> _Exercise goal_
The response should be an exact transcription of the data below, free of images.

[Saved entries]
────────
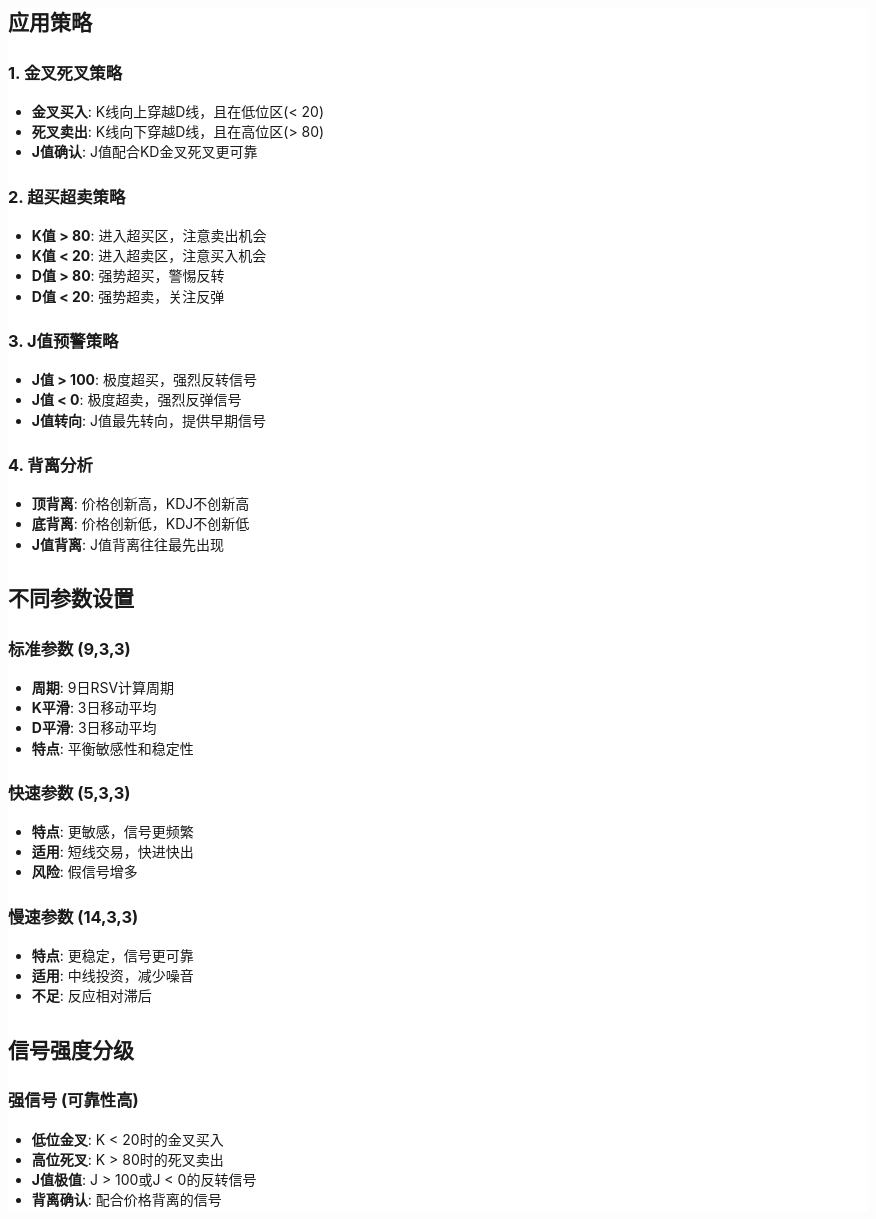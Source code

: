 ## 应用策略

### 1. 金叉死叉策略
- **金叉买入**: K线向上穿越D线，且在低位区(< 20)
- **死叉卖出**: K线向下穿越D线，且在高位区(> 80)
- **J值确认**: J值配合KD金叉死叉更可靠

### 2. 超买超卖策略
- **K值 > 80**: 进入超买区，注意卖出机会
- **K值 < 20**: 进入超卖区，注意买入机会  
- **D值 > 80**: 强势超买，警惕反转
- **D值 < 20**: 强势超卖，关注反弹

### 3. J值预警策略
- **J值 > 100**: 极度超买，强烈反转信号
- **J值 < 0**: 极度超卖，强烈反弹信号
- **J值转向**: J值最先转向，提供早期信号

### 4. 背离分析
- **顶背离**: 价格创新高，KDJ不创新高
- **底背离**: 价格创新低，KDJ不创新低
- **J值背离**: J值背离往往最先出现

## 不同参数设置

### 标准参数 (9,3,3)
- **周期**: 9日RSV计算周期
- **K平滑**: 3日移动平均
- **D平滑**: 3日移动平均
- **特点**: 平衡敏感性和稳定性

### 快速参数 (5,3,3)
- **特点**: 更敏感，信号更频繁
- **适用**: 短线交易，快进快出
- **风险**: 假信号增多

### 慢速参数 (14,3,3)
- **特点**: 更稳定，信号更可靠
- **适用**: 中线投资，减少噪音
- **不足**: 反应相对滞后

## 信号强度分级

### 强信号 (可靠性高)
- **低位金叉**: K < 20时的金叉买入
- **高位死叉**: K > 80时的死叉卖出
- **J值极值**: J > 100或J < 0的反转信号
- **背离确认**: 配合价格背离的信号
────────
> _Exercise solution_
Source code

: ## 应用策略

### 1. 金叉死叉策略
- **金叉买入**: K线向上穿越D线，且在低位区(< 20)
- **死叉卖出**: K线向下穿越D线，且在高位区(> 80)
- **J值确认**: J值配合KD金叉死叉更可靠

### 2. 超买超卖策略
- **K值 > 80**: 进入超买区，注意卖出机会
- **K值 < 20**: 进入超卖区，注意买入机会  
- **D值 > 80**: 强势超买，警惕反转
- **D值 < 20**: 强势超卖，关注反弹

### 3. J值预警策略
- **J值 > 100**: 极度超买，强烈反转信号
- **J值 < 0**: 极度超卖，强烈反弹信号
- **J值转向**: J值最先转向，提供早期信号

### 4. 背离分析
- **顶背离**: 价格创新高，KDJ不创新高
- **底背离**: 价格创新低，KDJ不创新低
- **J值背离**: J值背离往往最先出现

## 不同参数设置

### 标准参数 (9,3,3)
- **周期**: 9日RSV计算周期
- **K平滑**: 3日移动平均
- **D平滑**: 3日移动平均
- **特点**: 平衡敏感性和稳定性

### 快速参数 (5,3,3)
- **特点**: 更敏感，信号更频繁
- **适用**: 短线交易，快进快出
- **风险**: 假信号增多

### 慢速参数 (14,3,3)
- **特点**: 更稳定，信号更可靠
- **适用**: 中线投资，减少噪音
- **不足**: 反应相对滞后

## 信号强度分级

### 强信号 (可靠性高)
- **低位金叉**: K < 20时的金叉买入
- **高位死叉**: K > 80时的死叉卖出
- **J值极值**: J > 100或J < 0的反转信号
- **背离确认**: 配合价格背离的信号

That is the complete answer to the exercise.